#### WHAT YOU HAVE TO DO
Here the job is to transcribe the data verbatim while leaving each picture out.

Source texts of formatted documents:
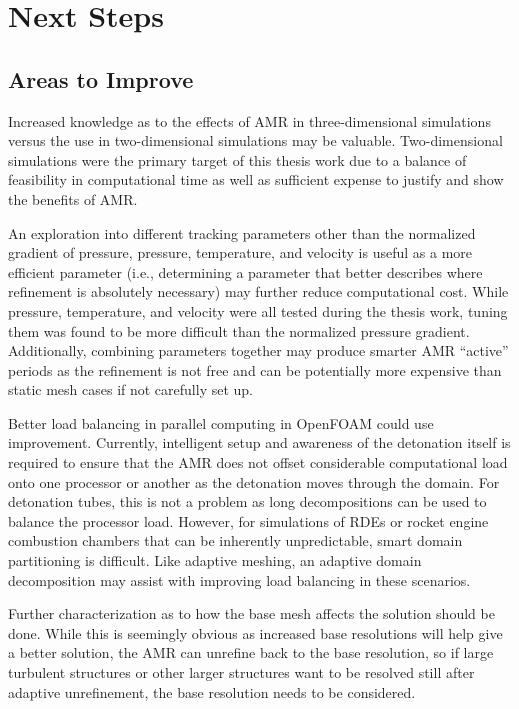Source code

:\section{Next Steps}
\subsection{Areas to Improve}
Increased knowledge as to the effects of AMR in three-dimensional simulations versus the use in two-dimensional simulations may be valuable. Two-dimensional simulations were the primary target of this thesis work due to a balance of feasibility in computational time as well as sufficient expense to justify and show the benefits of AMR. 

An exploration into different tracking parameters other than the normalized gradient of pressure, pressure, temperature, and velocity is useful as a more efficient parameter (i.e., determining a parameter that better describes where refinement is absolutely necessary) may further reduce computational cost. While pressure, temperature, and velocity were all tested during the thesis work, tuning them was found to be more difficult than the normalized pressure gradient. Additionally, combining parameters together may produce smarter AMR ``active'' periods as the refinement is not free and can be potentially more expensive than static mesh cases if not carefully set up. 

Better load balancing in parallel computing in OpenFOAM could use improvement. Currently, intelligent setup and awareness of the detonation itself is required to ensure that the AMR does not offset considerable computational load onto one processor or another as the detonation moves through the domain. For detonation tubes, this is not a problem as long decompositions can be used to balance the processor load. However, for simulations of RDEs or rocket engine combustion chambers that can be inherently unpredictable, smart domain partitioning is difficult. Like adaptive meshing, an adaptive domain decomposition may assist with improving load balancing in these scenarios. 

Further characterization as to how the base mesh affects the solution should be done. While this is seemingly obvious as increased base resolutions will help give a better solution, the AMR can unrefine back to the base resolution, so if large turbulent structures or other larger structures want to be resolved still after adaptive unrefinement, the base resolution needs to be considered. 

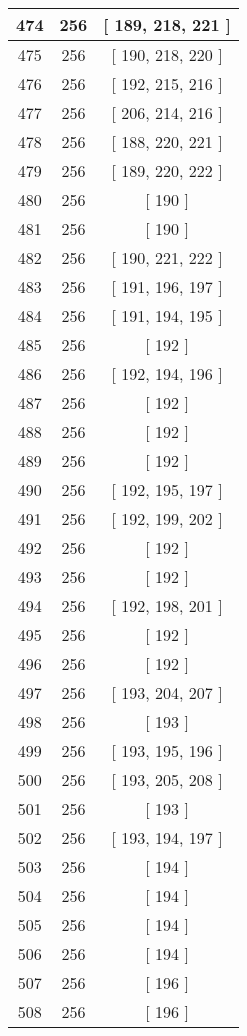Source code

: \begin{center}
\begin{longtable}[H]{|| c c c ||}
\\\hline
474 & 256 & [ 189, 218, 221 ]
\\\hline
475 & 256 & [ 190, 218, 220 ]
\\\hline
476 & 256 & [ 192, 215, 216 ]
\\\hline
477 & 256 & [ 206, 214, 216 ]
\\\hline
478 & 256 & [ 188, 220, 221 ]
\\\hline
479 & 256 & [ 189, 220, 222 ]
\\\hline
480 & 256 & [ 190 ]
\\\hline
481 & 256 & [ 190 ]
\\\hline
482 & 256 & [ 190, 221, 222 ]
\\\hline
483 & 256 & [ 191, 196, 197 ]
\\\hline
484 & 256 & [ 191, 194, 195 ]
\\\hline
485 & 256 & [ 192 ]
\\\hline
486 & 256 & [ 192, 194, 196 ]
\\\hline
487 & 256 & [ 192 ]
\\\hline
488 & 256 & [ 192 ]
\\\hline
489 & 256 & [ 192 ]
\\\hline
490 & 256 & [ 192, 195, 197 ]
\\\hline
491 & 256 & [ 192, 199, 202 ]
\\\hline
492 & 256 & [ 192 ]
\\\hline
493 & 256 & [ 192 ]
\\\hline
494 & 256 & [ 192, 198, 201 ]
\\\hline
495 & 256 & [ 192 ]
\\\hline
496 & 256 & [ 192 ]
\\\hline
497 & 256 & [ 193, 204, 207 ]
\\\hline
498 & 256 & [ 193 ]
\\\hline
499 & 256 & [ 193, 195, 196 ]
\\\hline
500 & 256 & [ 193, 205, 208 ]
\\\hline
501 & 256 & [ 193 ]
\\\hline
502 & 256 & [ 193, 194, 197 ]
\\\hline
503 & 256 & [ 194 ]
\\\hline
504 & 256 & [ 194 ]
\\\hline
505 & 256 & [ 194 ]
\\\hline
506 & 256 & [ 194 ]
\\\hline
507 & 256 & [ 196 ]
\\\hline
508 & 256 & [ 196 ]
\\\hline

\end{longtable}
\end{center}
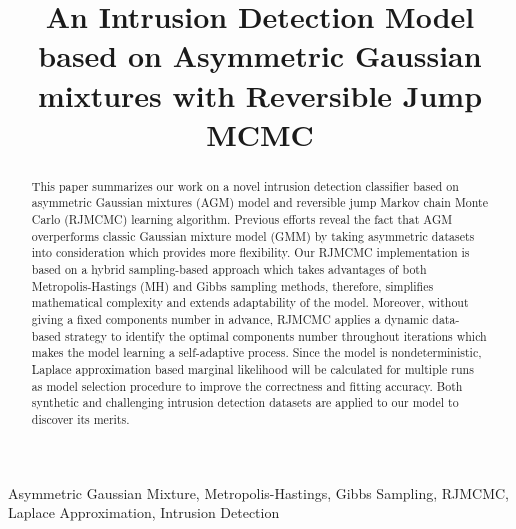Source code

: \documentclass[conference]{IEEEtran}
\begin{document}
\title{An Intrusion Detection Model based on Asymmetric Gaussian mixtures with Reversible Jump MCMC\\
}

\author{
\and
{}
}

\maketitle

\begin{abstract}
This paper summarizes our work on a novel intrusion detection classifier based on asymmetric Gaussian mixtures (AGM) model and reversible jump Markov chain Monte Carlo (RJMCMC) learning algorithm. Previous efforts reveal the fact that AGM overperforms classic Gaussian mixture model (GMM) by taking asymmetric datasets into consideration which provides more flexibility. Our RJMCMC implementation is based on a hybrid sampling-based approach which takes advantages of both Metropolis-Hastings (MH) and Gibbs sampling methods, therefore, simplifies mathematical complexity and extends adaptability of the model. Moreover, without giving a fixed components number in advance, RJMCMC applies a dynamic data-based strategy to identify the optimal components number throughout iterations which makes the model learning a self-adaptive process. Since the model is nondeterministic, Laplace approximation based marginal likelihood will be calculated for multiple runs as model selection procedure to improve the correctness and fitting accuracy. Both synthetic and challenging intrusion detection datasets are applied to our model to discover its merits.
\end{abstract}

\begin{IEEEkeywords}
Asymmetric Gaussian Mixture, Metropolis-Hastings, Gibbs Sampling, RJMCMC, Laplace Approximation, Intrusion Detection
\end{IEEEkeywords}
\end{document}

#### RESPONSE TO THE EXERCISE
Source code

:\section{Next Steps}
\subsection{Areas to Improve}
Increased knowledge as to the effects of AMR in three-dimensional simulations versus the use in two-dimensional simulations may be valuable. Two-dimensional simulations were the primary target of this thesis work due to a balance of feasibility in computational time as well as sufficient expense to justify and show the benefits of AMR. 

An exploration into different tracking parameters other than the normalized gradient of pressure, pressure, temperature, and velocity is useful as a more efficient parameter (i.e., determining a parameter that better describes where refinement is absolutely necessary) may further reduce computational cost. While pressure, temperature, and velocity were all tested during the thesis work, tuning them was found to be more difficult than the normalized pressure gradient. Additionally, combining parameters together may produce smarter AMR ``active'' periods as the refinement is not free and can be potentially more expensive than static mesh cases if not carefully set up. 

Better load balancing in parallel computing in OpenFOAM could use improvement. Currently, intelligent setup and awareness of the detonation itself is required to ensure that the AMR does not offset considerable computational load onto one processor or another as the detonation moves through the domain. For detonation tubes, this is not a problem as long decompositions can be used to balance the processor load. However, for simulations of RDEs or rocket engine combustion chambers that can be inherently unpredictable, smart domain partitioning is difficult. Like adaptive meshing, an adaptive domain decomposition may assist with improving load balancing in these scenarios. 

Further characterization as to how the base mesh affects the solution should be done. While this is seemingly obvious as increased base resolutions will help give a better solution, the AMR can unrefine back to the base resolution, so if large turbulent structures or other larger structures want to be resolved still after adaptive unrefinement, the base resolution needs to be considered. 

Source code

: \begin{center}
\begin{longtable}[H]{|| c c c ||}
\\\hline
474 & 256 & [ 189, 218, 221 ]
\\\hline
475 & 256 & [ 190, 218, 220 ]
\\\hline
476 & 256 & [ 192, 215, 216 ]
\\\hline
477 & 256 & [ 206, 214, 216 ]
\\\hline
478 & 256 & [ 188, 220, 221 ]
\\\hline
479 & 256 & [ 189, 220, 222 ]
\\\hline
480 & 256 & [ 190 ]
\\\hline
481 & 256 & [ 190 ]
\\\hline
482 & 256 & [ 190, 221, 222 ]
\\\hline
483 & 256 & [ 191, 196, 197 ]
\\\hline
484 & 256 & [ 191, 194, 195 ]
\\\hline
485 & 256 & [ 192 ]
\\\hline
486 & 256 & [ 192, 194, 196 ]
\\\hline
487 & 256 & [ 192 ]
\\\hline
488 & 256 & [ 192 ]
\\\hline
489 & 256 & [ 192 ]
\\\hline
490 & 256 & [ 192, 195, 197 ]
\\\hline
491 & 256 & [ 192, 199, 202 ]
\\\hline
492 & 256 & [ 192 ]
\\\hline
493 & 256 & [ 192 ]
\\\hline
494 & 256 & [ 192, 198, 201 ]
\\\hline
495 & 256 & [ 192 ]
\\\hline
496 & 256 & [ 192 ]
\\\hline
497 & 256 & [ 193, 204, 207 ]
\\\hline
498 & 256 & [ 193 ]
\\\hline
499 & 256 & [ 193, 195, 196 ]
\\\hline
500 & 256 & [ 193, 205, 208 ]
\\\hline
501 & 256 & [ 193 ]
\\\hline
502 & 256 & [ 193, 194, 197 ]
\\\hline
503 & 256 & [ 194 ]
\\\hline
504 & 256 & [ 194 ]
\\\hline
505 & 256 & [ 194 ]
\\\hline
506 & 256 & [ 194 ]
\\\hline
507 & 256 & [ 196 ]
\\\hline
508 & 256 & [ 196 ]
\\\hline

\end{longtable}
\end{center}
Source code

: \documentclass[conference]{IEEEtran}
\begin{document}
\title{An Intrusion Detection Model based on Asymmetric Gaussian mixtures with Reversible Jump MCMC\\
}

\author{
\and
{}
}

\maketitle

\begin{abstract}
This paper summarizes our work on a novel intrusion detection classifier based on asymmetric Gaussian mixtures (AGM) model and reversible jump Markov chain Monte Carlo (RJMCMC) learning algorithm. Previous efforts reveal the fact that AGM overperforms classic Gaussian mixture model (GMM) by taking asymmetric datasets into consideration which provides more flexibility. Our RJMCMC implementation is based on a hybrid sampling-based approach which takes advantages of both Metropolis-Hastings (MH) and Gibbs sampling methods, therefore, simplifies mathematical complexity and extends adaptability of the model. Moreover, without giving a fixed components number in advance, RJMCMC applies a dynamic data-based strategy to identify the optimal components number throughout iterations which makes the model learning a self-adaptive process. Since the model is nondeterministic, Laplace approximation based marginal likelihood will be calculated for multiple runs as model selection procedure to improve the correctness and fitting accuracy. Both synthetic and challenging intrusion detection datasets are applied to our model to discover its merits.
\end{abstract}

\begin{IEEEkeywords}
Asymmetric Gaussian Mixture, Metropolis-Hastings, Gibbs Sampling, RJMCMC, Laplace Approximation, Intrusion Detection
\end{IEEEkeywords}
\end{document}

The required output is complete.